Les deux lettres de Racine, que nous n’avons en quelque sorte que malgré lui et contre le vœu de son repentir, ne font guère pour justifier les spectacles. La question est bien mieux traitée dans une lettre de Boileau en 1707. Il y avait eu entre Boileau, Massillon et M. de Montchesnay[1], une conversation sur les bons ou les mauvais effets du théâtre. Massillon, fidèle à la tradition de l’église, proscrivait absolument la comédie[2] ; M. de Montchesnay était de l’avis de Massillon. Boileau défendait le théâtre, mais d’abord il commençait par distinguer soigneusement la comédie des comédiens. « Du reste, vous avancez une maxime qui n’est pas, ce me semble, soutenable, disait-il à ses interlocuteurs (car sa lettre n’est évidemment que le résumé de sa conversation) : c’est à savoir qu’une chose qui peut produire quelquefois de mauvais effets dans des esprits vicieux, quoique non vicieuse d’elle-même, doit être absolument défendue, quoiqu’elle puisse d’ailleurs servir au délassement et à l’instruction des hommes.
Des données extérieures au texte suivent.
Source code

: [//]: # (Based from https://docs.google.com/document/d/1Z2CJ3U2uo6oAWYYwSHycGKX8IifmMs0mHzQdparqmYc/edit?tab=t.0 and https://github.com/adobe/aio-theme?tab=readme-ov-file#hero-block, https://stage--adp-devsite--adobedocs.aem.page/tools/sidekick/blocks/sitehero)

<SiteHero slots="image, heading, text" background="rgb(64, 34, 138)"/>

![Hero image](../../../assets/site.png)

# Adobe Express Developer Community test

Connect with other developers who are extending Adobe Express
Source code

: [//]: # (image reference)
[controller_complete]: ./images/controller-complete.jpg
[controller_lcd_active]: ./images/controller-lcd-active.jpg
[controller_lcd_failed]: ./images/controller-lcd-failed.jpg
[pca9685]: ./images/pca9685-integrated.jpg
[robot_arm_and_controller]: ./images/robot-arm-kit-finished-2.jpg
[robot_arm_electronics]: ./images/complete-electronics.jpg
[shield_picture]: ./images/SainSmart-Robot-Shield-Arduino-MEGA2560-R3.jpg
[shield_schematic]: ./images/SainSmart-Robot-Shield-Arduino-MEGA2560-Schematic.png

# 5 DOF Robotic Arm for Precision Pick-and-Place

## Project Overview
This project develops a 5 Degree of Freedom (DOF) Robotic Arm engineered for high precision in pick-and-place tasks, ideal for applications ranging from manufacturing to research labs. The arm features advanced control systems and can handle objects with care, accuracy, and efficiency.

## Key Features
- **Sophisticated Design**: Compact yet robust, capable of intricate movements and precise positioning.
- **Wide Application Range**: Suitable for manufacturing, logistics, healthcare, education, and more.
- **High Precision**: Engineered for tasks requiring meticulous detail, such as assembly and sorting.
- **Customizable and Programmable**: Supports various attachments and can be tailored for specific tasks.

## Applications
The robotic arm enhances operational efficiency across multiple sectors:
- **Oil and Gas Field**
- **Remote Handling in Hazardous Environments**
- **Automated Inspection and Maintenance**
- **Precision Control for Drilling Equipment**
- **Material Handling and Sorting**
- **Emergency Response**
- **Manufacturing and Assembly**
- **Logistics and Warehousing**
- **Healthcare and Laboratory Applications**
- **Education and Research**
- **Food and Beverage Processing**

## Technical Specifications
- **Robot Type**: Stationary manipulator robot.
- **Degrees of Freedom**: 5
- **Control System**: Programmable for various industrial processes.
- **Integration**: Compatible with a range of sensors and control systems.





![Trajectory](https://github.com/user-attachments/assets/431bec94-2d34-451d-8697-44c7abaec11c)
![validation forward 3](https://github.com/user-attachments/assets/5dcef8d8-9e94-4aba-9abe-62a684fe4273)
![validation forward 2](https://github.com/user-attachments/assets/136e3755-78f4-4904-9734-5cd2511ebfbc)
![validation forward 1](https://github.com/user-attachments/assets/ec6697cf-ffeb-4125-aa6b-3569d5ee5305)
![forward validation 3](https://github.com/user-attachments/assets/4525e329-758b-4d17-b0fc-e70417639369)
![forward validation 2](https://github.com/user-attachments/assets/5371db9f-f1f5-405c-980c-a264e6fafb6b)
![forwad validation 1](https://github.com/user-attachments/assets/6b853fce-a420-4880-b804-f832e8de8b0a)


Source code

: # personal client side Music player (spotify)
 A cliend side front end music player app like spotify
Si cela est, il ne sera plus permis de peindre dans les églises des vierges Marie, ni des Suzannes, ni des Madeleines agréables de visage, puisqu’il peut fort bien arriver que leur aspect excite la concupiscence d’un esprit corrompu. La vertu convertit tout en bien et le vice tout en mal. Si votre maxime est reçue, il ne faudra plus non-seulement voir représenter ni comédie ni tragédie, mais il n’en faudra plus lire aucune ; il ne faudra plus lire ni Virgile, ni Théocrite, ni Térence, ni Sophocle, ni Homère… Croyez-moi, attaquez nos tragédies et nos comédies, puisqu’elles sont ordinairement fort vicieuses, mais n’attaquez point la tragédie et la comédie en général, puisqu’elles sont

  1. Auteur d’un Bolœana publié en 1743.
  2. « Les spectacles sont-ils des œuvres de Satan ou des œuvres de Jésus-Christ ?… Quoi ! les spectacles tels que nous les voyons aujourd’hui, plus criminels encore par la débauche publique des créatures infortunées qui montent sur le théâtre que par les scènes impures ou passionnées qu’elles débitent, les spectacles seraient les œuvres de Jésus-Christ ! Jésus-Christ animerait une bouche d’où sortent des airs profanes et lascifs ! Jésus-Christ formerait lui-même les sons d’une voix qui corrompt les cœurs ! Jésus-Christ paraîtrait sur les théâtres en la personne d’un acteur ou d’une actrice effrontée, gens infâmes selon les lois des hommes !… Non ! ce sont là des œuvres de Satan ! » (Sermon sur le petit nombre des élus.)